[Excerpted data]

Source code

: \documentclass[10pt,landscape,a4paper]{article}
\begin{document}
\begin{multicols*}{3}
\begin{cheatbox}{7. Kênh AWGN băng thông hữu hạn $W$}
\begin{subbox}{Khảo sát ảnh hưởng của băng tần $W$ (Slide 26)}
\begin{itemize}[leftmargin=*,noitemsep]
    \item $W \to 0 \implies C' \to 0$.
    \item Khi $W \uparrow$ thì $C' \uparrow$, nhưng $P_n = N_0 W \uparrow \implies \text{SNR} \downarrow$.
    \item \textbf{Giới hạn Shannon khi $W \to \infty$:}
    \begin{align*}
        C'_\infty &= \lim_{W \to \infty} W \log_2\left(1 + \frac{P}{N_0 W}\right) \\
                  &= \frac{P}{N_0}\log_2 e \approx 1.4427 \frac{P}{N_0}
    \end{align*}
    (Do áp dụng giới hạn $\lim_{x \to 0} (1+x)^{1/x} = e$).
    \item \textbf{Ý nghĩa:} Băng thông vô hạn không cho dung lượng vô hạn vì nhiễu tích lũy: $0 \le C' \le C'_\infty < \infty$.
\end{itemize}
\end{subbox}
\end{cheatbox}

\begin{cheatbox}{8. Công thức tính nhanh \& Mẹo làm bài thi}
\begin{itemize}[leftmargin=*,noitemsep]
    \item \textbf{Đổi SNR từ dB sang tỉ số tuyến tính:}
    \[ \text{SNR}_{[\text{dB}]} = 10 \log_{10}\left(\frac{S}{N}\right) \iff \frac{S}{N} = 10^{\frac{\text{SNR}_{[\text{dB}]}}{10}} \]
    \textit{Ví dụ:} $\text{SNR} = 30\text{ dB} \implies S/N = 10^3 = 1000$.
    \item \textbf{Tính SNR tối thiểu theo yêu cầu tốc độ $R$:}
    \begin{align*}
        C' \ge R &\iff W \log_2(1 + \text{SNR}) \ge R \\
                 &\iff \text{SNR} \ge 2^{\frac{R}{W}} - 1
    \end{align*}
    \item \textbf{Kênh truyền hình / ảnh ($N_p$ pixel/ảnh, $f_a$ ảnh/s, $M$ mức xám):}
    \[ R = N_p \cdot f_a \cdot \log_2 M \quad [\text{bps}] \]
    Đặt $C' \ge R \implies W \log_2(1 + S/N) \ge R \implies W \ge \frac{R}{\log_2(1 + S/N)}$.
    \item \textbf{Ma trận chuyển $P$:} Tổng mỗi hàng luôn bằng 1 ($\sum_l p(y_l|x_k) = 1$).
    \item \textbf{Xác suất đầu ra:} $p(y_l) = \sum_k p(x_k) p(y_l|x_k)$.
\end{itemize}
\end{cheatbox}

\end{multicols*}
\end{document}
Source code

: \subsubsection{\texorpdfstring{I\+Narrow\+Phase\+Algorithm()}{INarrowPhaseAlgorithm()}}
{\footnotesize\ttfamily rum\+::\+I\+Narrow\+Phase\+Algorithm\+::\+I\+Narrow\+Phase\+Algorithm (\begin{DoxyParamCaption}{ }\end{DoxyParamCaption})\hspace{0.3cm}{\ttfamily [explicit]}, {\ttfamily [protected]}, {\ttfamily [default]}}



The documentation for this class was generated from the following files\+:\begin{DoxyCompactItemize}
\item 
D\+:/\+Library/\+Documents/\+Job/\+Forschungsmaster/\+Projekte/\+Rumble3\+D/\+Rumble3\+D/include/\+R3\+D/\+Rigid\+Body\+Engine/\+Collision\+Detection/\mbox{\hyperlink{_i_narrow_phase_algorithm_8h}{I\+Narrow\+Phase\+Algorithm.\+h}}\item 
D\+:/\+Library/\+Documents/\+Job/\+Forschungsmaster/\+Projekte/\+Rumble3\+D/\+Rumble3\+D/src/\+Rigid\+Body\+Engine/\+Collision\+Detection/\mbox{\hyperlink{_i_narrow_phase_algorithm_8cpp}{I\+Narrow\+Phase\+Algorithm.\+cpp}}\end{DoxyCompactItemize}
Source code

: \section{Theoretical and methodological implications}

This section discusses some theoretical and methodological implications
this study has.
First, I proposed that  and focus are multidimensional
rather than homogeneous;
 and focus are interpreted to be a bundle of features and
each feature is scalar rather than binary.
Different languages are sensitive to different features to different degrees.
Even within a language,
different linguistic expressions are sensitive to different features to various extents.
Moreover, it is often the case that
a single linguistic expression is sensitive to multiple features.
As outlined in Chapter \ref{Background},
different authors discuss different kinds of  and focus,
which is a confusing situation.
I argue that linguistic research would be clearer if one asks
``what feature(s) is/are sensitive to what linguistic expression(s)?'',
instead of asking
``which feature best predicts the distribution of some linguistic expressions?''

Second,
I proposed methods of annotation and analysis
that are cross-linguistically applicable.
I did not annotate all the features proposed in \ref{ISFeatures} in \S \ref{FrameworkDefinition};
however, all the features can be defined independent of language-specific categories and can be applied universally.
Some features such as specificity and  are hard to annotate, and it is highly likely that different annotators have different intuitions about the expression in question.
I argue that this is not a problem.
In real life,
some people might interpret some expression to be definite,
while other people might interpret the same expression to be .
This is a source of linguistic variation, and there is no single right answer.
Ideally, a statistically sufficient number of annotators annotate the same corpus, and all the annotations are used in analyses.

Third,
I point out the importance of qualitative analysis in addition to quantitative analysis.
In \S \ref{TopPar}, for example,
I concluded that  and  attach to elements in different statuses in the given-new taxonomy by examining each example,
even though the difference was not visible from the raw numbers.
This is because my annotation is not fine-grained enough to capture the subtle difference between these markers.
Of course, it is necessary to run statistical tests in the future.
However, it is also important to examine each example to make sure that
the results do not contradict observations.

[/Excerpted data]

Action item:
Looking at each line of the records, count the ones where the word "thông" appears, and report only the count.

Answer box:
2